Further, results won’t be that positive for people with loose skin, said Dr. Jaime Bastidas, an Easton area plastic surgeon who is operating a solo practice after recently leaving a practice with his brother, Alberto, and Dr. Atul Amin.

That still leaves plenty of potential customers inclined toward minimally invasive techniques, which include procedures such as Botox injections, laser hair removal and chemical peels. They made up the vast majority of the 15.1 million domestic cosmetic plastic surgeries in 2013, according to the American Society of Plastic Surgeons. The number of cosmetic procedures requiring invasive surgery, such as implants, liposuction or face-lifts, actually has declined from 1.9 million in 2000 to less than 1.7 million in 2013, it said.

Those customers today have a wider range of options to reshape their bodies. Traditional liposuction requires anesthesia and surgery, but now patients also may choose minimally invasive techniques including liposuction using lasers or ultrasound, or procedures using chemical injections.

Bastidas said he can “tweak” the body shape better with liposuction or laser-guided liposuction.
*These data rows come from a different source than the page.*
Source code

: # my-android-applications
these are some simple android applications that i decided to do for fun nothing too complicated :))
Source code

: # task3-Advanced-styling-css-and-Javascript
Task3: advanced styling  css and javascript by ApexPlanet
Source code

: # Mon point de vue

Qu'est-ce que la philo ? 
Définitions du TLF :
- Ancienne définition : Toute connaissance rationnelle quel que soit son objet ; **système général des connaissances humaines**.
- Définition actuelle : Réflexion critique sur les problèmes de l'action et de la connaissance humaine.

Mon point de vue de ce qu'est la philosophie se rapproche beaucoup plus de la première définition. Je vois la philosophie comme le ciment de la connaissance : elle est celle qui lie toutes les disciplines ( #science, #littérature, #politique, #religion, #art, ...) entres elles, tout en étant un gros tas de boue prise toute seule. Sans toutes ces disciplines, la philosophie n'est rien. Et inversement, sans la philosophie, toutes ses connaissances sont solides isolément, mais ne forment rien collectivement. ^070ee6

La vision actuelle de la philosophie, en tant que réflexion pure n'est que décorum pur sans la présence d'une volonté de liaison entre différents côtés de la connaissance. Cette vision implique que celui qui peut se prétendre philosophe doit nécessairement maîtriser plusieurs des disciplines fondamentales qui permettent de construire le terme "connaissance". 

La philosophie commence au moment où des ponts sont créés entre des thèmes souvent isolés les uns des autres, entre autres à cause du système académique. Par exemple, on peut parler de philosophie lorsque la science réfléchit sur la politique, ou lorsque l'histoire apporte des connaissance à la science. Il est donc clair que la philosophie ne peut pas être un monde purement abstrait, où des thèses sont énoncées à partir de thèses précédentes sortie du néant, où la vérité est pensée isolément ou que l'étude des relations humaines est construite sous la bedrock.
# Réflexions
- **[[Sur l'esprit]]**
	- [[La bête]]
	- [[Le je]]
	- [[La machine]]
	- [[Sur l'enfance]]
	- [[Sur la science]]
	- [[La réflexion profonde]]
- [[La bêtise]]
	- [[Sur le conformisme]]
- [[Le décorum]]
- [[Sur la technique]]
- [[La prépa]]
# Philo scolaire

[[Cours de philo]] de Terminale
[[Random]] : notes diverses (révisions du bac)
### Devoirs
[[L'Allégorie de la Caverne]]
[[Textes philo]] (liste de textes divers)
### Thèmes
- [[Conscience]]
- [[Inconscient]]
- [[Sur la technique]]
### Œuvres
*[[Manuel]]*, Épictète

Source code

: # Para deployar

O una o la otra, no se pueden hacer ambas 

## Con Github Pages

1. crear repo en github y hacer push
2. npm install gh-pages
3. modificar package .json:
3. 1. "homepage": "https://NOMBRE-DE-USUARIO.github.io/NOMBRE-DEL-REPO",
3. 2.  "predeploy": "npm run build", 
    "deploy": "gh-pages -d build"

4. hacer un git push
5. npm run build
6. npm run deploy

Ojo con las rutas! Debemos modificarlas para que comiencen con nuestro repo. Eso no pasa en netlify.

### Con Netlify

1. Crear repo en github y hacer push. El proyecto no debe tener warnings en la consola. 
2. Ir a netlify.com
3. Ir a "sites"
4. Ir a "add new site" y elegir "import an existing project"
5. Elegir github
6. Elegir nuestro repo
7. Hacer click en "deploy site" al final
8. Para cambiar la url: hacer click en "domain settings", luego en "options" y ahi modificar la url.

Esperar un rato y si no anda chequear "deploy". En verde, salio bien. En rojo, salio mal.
“There are certain things you can’t get out with Coolsculpting that you can with a procedure,” he said.

The limited studies of Coolsculpting so far have been positive, finding the procedure effective and without long-lasting discomfort. In some cases, patients have reported tingling and numbness on the treatment site, but the symptoms usually dissipated.

FDA reports indicate a trickle of complaints about Coolsculpting, with one customers complaining of lingering pain and another of only temporary results.

Kerrie Jiang, Zeltiq’s director of clinical development, tracks complaints as required by the FDA and said Coolsculpting has performed safely.

“Our company has a very rigorous post-market surveillance program,” she said.

According to the company’s 2013 annual report, Zeltiq received 1,392 clinical complaints about Coolsculpting out of 972,612 individual uses or “cycles.” The most common clinical complaints related to ongoing pain, redness and swelling, it said.

The jury is out on Coolsculpting in the long term, according to Dr. Robert Murphy of Bethlehem, who is president of the Society of Plastic Surgeons.

The procedure seems to be safe and effective, he said, but questions remain. Will multiple treatments be required? Are there late-developing consequences?

“What we don’t have,” he said, “are long-term studies of how effective it is.”

Jiang said it’s one thing to do studies, but it’s another to see how the device is functioning in real-world application, which she does through the surveillance program.

“That’s probably the best study that you will ever have,” she said.

There’s also the issue of lifestyle after the procedure. If patients do not watch what they eat and avoid exercise, their treatment will be for naught.

“Putting on any extra weight would decrease the results,” Burton said. “If you do gain weight, you’re going to gain in the remaining fat cells in that area or the other parts of the body.”

Cost is another issue. The procedure is cosmetic, so it’s not covered by health insurance. Patients pay $650-$750 per treatment site, with prices often discounted after more than two sites are treated.

Haydt found it worth the cost about a month after her treatments.

“I would recommend it to anybody who wants to see a difference in how they look,” said Haydt, who had four sites treated. “I would do it again.”

Doctors want to hear that because Coolsculpting doesn’t come cheaply to them either. The device costs around $120,000, said Wahhab, who has treated about 15 patients so far.

She has it to give people more options.

“I see it more as an adjunct or a choice than a direction,” she said. “It’s nice to give … people more control over what people want to do.”